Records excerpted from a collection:
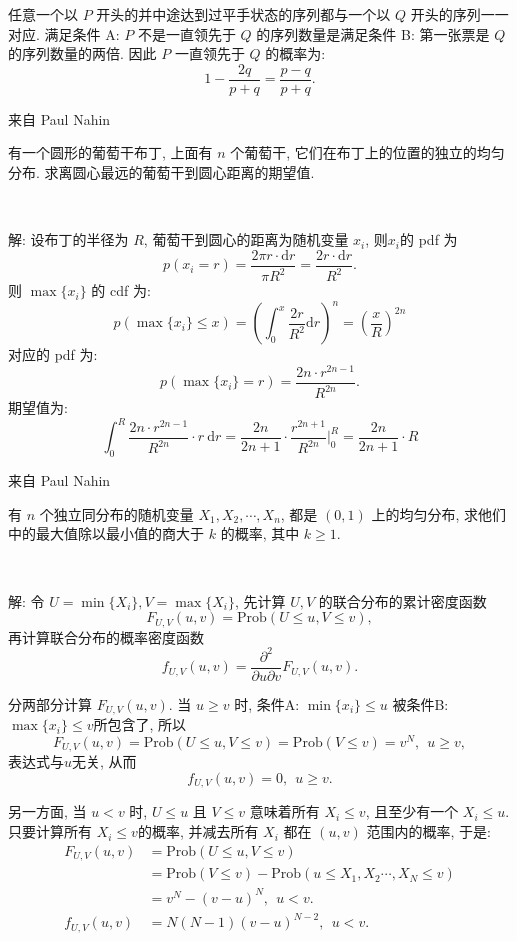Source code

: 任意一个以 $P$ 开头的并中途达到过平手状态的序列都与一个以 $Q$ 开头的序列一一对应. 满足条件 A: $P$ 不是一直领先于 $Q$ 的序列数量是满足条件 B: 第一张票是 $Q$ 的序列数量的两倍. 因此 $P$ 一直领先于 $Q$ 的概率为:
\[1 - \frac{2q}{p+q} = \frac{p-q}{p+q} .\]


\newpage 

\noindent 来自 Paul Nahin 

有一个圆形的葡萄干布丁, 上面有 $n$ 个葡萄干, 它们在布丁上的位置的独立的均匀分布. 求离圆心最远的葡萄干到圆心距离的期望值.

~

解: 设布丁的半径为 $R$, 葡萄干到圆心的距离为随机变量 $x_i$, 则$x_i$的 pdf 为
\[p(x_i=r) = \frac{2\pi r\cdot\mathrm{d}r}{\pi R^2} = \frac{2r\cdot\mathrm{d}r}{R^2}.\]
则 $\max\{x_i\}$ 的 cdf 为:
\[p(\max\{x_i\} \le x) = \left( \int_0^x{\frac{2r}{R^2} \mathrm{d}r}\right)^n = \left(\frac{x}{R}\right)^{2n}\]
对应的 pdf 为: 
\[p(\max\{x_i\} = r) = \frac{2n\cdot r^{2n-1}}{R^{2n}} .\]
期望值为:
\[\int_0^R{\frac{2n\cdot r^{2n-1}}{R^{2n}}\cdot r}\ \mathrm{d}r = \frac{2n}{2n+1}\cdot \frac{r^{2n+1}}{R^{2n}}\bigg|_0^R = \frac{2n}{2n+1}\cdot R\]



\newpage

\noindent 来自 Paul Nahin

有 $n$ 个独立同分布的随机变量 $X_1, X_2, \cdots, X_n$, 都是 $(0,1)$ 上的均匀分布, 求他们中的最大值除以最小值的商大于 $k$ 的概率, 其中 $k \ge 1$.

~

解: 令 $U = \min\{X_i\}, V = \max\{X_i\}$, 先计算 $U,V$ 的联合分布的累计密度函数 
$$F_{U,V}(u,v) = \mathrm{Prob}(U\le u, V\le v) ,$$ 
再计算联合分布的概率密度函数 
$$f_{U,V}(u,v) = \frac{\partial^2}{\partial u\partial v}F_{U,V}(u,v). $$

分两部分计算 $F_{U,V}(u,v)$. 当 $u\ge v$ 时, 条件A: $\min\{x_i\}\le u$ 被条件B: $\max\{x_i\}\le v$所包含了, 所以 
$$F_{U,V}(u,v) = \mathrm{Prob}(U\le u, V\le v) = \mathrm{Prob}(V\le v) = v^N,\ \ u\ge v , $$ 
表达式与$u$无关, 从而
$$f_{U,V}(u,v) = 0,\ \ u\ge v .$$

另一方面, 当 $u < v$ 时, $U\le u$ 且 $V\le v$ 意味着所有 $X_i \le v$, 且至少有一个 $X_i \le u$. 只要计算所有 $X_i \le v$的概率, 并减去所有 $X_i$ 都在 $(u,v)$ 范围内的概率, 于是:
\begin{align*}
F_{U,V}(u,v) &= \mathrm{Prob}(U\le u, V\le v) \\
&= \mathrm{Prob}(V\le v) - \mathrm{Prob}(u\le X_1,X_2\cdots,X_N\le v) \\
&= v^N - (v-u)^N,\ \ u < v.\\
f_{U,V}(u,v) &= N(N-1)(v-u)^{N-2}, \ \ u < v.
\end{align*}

• **Work request**
Verbatim repetition of the entries is required, excluding any pictures.

• **Answer for this exercise**
Source code

: 任意一个以 $P$ 开头的并中途达到过平手状态的序列都与一个以 $Q$ 开头的序列一一对应. 满足条件 A: $P$ 不是一直领先于 $Q$ 的序列数量是满足条件 B: 第一张票是 $Q$ 的序列数量的两倍. 因此 $P$ 一直领先于 $Q$ 的概率为:
\[1 - \frac{2q}{p+q} = \frac{p-q}{p+q} .\]


\newpage 

\noindent 来自 Paul Nahin 

有一个圆形的葡萄干布丁, 上面有 $n$ 个葡萄干, 它们在布丁上的位置的独立的均匀分布. 求离圆心最远的葡萄干到圆心距离的期望值.

~

解: 设布丁的半径为 $R$, 葡萄干到圆心的距离为随机变量 $x_i$, 则$x_i$的 pdf 为
\[p(x_i=r) = \frac{2\pi r\cdot\mathrm{d}r}{\pi R^2} = \frac{2r\cdot\mathrm{d}r}{R^2}.\]
则 $\max\{x_i\}$ 的 cdf 为:
\[p(\max\{x_i\} \le x) = \left( \int_0^x{\frac{2r}{R^2} \mathrm{d}r}\right)^n = \left(\frac{x}{R}\right)^{2n}\]
对应的 pdf 为: 
\[p(\max\{x_i\} = r) = \frac{2n\cdot r^{2n-1}}{R^{2n}} .\]
期望值为:
\[\int_0^R{\frac{2n\cdot r^{2n-1}}{R^{2n}}\cdot r}\ \mathrm{d}r = \frac{2n}{2n+1}\cdot \frac{r^{2n+1}}{R^{2n}}\bigg|_0^R = \frac{2n}{2n+1}\cdot R\]



\newpage

\noindent 来自 Paul Nahin

有 $n$ 个独立同分布的随机变量 $X_1, X_2, \cdots, X_n$, 都是 $(0,1)$ 上的均匀分布, 求他们中的最大值除以最小值的商大于 $k$ 的概率, 其中 $k \ge 1$.

~

解: 令 $U = \min\{X_i\}, V = \max\{X_i\}$, 先计算 $U,V$ 的联合分布的累计密度函数 
$$F_{U,V}(u,v) = \mathrm{Prob}(U\le u, V\le v) ,$$ 
再计算联合分布的概率密度函数 
$$f_{U,V}(u,v) = \frac{\partial^2}{\partial u\partial v}F_{U,V}(u,v). $$

分两部分计算 $F_{U,V}(u,v)$. 当 $u\ge v$ 时, 条件A: $\min\{x_i\}\le u$ 被条件B: $\max\{x_i\}\le v$所包含了, 所以 
$$F_{U,V}(u,v) = \mathrm{Prob}(U\le u, V\le v) = \mathrm{Prob}(V\le v) = v^N,\ \ u\ge v , $$ 
表达式与$u$无关, 从而
$$f_{U,V}(u,v) = 0,\ \ u\ge v .$$

另一方面, 当 $u < v$ 时, $U\le u$ 且 $V\le v$ 意味着所有 $X_i \le v$, 且至少有一个 $X_i \le u$. 只要计算所有 $X_i \le v$的概率, 并减去所有 $X_i$ 都在 $(u,v)$ 范围内的概率, 于是:
\begin{align*}
F_{U,V}(u,v) &= \mathrm{Prob}(U\le u, V\le v) \\
&= \mathrm{Prob}(V\le v) - \mathrm{Prob}(u\le X_1,X_2\cdots,X_N\le v) \\
&= v^N - (v-u)^N,\ \ u < v.\\
f_{U,V}(u,v) &= N(N-1)(v-u)^{N-2}, \ \ u < v.
\end{align*}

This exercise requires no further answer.